INCATools / ontology-access-kit

Ontology Access Kit: A python library and command line application for working with ontologies
https://incatools.github.io/ontology-access-kit/
Apache License 2.0
118 stars 28 forks source link

Add adapter for UMLS NCBO-RDF, for loading RxNorm etc #427

Open cmungall opened 1 year ago

cmungall commented 1 year ago

BioPortal helpfully provides RDF for ontologies in UMLS, e.g

https://bioportal.bioontology.org/ontologies/RXNORM

It may seem like this can be directly loaded, since OAK can handle RDF/OWL, right? Unfortunately that is not the case, and this isn't surprising. RDF is incredibly general, OAK supports OWL which can be layered on RDF. However, the UMLS RDF in BioPortal is does not use a standard OWL encoding of an ontology, even if it uses some parts of the OWL vocabulary.

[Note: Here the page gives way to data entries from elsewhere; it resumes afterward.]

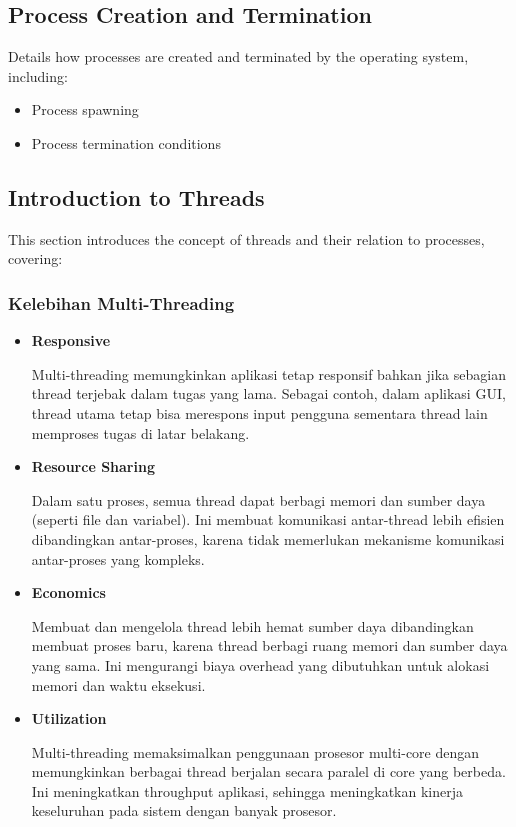 \documentclass[12pt]{article}
\begin{document}
\subsection{Process Creation and Termination}
Details how processes are created and terminated by the operating system, including:
\begin{itemize}
    \item Process spawning
    \item Process termination conditions
\end{itemize}

\subsection{Introduction to Threads}
This section introduces the concept of threads and their relation to processes, covering:
\subsubsection{Kelebihan Multi-Threading}
\begin{itemize}
    \item\textbf{Responsive} 
    \par \hspace{2em} Multi-threading memungkinkan aplikasi tetap responsif bahkan jika sebagian thread terjebak dalam tugas yang lama. Sebagai contoh, dalam aplikasi GUI, thread utama tetap bisa merespons input pengguna sementara thread lain memproses tugas di latar belakang.
    \item\textbf{Resource Sharing}
    \par \hspace{2em} Dalam satu proses, semua thread dapat berbagi memori dan sumber daya (seperti file dan variabel). Ini membuat komunikasi antar-thread lebih efisien dibandingkan antar-proses, karena tidak memerlukan mekanisme komunikasi antar-proses yang kompleks.
    \item\textbf{Economics}
    \par \hspace{2em} Membuat dan mengelola thread lebih hemat sumber daya dibandingkan membuat proses baru, karena thread berbagi ruang memori dan sumber daya yang sama. Ini mengurangi biaya overhead yang dibutuhkan untuk alokasi memori dan waktu eksekusi.
    \item\textbf{Utilization}
    \par \hspace{2em} Multi-threading memaksimalkan penggunaan prosesor multi-core dengan memungkinkan berbagai thread berjalan secara paralel di core yang berbeda. Ini meningkatkan throughput aplikasi, sehingga meningkatkan kinerja keseluruhan pada sistem dengan banyak prosesor.
\end{itemize}
\end{document}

The main thing that needs transformed is mapping http://purl.bioontology.org/ontology/RXNORM/isa => rdfs:subClassOf (this has to be done on a per ontology basis)

Other things that would help would skos:prefLabel => rdfs:label, but this is more convention, and you can provide OAK with an SSSOM mapping file here.

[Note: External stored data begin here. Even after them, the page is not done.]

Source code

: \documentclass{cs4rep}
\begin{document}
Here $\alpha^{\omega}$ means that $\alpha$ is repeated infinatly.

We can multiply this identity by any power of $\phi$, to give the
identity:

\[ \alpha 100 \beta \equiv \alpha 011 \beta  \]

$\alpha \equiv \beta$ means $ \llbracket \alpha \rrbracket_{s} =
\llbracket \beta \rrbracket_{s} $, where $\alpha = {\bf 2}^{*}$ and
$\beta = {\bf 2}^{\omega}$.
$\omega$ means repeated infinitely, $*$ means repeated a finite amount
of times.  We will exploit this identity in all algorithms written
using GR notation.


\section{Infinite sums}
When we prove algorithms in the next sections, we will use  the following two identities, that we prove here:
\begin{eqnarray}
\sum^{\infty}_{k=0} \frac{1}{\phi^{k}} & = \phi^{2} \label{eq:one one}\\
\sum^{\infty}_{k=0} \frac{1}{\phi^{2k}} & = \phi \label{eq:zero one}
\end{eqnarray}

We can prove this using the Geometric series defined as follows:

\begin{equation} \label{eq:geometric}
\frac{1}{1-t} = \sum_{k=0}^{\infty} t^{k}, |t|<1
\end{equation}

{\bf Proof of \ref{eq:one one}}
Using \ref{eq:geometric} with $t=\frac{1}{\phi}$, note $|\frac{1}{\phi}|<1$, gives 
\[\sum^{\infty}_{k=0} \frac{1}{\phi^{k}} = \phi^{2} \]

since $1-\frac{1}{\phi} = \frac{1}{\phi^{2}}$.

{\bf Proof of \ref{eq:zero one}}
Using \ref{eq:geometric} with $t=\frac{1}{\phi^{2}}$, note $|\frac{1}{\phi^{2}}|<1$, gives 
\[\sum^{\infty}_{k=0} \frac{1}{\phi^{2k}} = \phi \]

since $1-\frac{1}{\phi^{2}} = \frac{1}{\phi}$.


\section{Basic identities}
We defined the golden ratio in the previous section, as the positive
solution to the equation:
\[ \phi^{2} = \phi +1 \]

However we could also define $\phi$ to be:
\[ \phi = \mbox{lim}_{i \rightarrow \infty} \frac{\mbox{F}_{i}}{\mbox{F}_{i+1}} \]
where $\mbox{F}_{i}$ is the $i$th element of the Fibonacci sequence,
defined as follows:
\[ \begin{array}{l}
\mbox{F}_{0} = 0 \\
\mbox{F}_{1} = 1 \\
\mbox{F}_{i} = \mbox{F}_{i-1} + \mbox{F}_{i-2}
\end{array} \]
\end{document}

Other conventions that would help would be to translate

umls:cui """C1252770"""^^xsd:string ;

To

skos:exactMatch umls:C1252770

(this is a bit beyond what can easily be specified in an SSSOM file)

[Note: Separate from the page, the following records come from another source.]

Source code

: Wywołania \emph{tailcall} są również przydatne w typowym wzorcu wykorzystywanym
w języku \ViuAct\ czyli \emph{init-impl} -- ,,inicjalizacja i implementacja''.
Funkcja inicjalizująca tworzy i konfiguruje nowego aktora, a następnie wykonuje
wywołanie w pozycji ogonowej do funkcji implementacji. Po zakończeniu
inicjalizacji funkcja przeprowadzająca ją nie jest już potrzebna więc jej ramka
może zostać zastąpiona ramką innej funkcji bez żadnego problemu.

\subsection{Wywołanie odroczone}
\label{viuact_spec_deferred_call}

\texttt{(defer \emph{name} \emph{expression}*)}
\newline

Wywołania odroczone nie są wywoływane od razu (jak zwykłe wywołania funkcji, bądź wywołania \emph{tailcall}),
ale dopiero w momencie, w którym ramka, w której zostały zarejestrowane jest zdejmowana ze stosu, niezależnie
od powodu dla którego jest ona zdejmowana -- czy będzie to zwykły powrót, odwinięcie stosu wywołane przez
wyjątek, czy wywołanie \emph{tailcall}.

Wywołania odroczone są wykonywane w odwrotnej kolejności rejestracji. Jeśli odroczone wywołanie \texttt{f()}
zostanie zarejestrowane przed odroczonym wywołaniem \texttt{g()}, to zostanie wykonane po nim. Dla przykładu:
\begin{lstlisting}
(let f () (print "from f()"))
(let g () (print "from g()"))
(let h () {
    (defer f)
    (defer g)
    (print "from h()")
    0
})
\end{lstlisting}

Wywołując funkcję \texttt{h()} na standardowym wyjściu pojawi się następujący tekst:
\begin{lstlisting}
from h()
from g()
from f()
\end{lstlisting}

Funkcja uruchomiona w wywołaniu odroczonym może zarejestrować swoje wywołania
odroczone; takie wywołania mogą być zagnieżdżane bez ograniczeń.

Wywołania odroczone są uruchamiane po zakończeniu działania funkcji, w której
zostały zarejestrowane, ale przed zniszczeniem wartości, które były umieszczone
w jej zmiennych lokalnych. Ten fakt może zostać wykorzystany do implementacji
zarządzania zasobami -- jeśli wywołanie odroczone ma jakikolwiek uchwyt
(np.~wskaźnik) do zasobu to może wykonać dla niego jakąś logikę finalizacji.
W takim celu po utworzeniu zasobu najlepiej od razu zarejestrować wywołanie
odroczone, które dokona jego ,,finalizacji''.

If you want all of the rich relationships like

http://purl.bioontology.org/ontology/RXNORM/has_ingredient http://purl.bioontology.org/ontology/RXNORM/9863

Then these will need to be converted to SubClassOf R someValuesFrom

If you wanted to be up and running with these ontologies right now I would write a little standalone converter that would repair the TTL into OBO-conventional OWL, and then load that into OAK as any other ontology. The advantage here is you could just directly load this into sqlite for speed.

Another approach would be to do this directly from RRF. You could use the ncbo code to get started https://github.com/ncbo/umls2rdf -- but this looks like very old perl.

Longer term, we might want to write a specific adapter for this form of RDF, that would be driven by a mixture of declarative SSSOM mappings plus some bespoke code. But this would be best implemented after we make the sqlite loader pure python.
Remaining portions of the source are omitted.